In environments manipulated through configuration management systems such as Salt,
Puppet, Chef or others, Zabbix integration can reduce the time of adding, removing or
upgrading hardware or software, even with hundreds or thousands of new hosts.
6.1. Third-party tools and applications
Third party tools extend the functionalities of the Zabbix server and give users the
possibility to use external scripts and multiple applications with diverse sets of features.

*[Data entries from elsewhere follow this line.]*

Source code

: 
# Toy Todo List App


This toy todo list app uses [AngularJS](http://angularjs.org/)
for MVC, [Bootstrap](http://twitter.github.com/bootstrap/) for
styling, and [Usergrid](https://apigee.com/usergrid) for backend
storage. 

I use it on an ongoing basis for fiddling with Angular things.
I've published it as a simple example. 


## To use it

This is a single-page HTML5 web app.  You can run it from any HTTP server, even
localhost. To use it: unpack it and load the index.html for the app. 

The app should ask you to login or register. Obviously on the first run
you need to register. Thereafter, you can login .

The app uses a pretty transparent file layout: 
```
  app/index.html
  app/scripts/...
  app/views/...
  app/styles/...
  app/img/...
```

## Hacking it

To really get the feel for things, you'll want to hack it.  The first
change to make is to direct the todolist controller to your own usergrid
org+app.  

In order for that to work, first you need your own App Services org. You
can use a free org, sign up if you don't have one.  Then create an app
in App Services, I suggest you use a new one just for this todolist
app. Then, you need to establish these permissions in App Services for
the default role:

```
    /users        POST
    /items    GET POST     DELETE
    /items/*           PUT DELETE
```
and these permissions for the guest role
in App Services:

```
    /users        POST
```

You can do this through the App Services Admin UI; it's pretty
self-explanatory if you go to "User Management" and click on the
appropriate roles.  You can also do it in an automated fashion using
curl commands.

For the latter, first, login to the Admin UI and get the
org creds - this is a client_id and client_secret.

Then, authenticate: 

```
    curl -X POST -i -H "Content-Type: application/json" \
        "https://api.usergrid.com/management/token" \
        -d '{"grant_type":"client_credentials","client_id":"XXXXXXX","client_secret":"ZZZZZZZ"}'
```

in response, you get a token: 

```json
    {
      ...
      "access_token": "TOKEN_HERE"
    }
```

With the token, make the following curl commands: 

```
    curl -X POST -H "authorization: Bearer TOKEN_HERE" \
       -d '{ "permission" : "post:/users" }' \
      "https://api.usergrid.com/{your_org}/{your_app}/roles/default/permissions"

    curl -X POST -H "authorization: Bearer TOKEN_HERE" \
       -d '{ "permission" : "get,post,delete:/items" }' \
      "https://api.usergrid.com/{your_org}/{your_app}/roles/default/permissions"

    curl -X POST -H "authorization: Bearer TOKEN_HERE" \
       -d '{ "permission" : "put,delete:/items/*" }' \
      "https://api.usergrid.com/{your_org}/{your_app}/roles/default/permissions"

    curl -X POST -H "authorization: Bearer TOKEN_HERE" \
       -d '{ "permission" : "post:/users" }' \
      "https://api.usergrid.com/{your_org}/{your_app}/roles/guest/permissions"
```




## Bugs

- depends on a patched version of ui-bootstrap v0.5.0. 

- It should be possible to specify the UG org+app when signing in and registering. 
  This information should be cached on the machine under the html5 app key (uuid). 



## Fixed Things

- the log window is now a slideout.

This includes a number of different templates, scripts and a large number of applications
developed to make monitoring with Zabbix even easier for the end-users.
6.1.1. External scripts and templates
Most popular templates include ones for most common SQL and NoSQL databases (such
as MySQL, PostgreSQL, MongoDB, Redis and so on), queue managers, web servers and
various network devices. Some are mentioned on the following pages.
MySQL template contains over 80 items, but the following macros must be defined on
host level (which will inherit objects from the attached template): {$MYSQL_PWD} as
MySQL password, {$MYSQL_USER} as MySQL user and {$DATABASE_NAME} for
getting size of the database.
PostgreSQL monitoring template for Zabbix (pg_monz) is a template for monitoring
PostgreSQL. It offers various types of monitoring such as alive, resource, performance
and many more. With pg_monz , it is also possible to monitor streaming replication and
load balancing for pgpool-II, a PostgreSQL middleware .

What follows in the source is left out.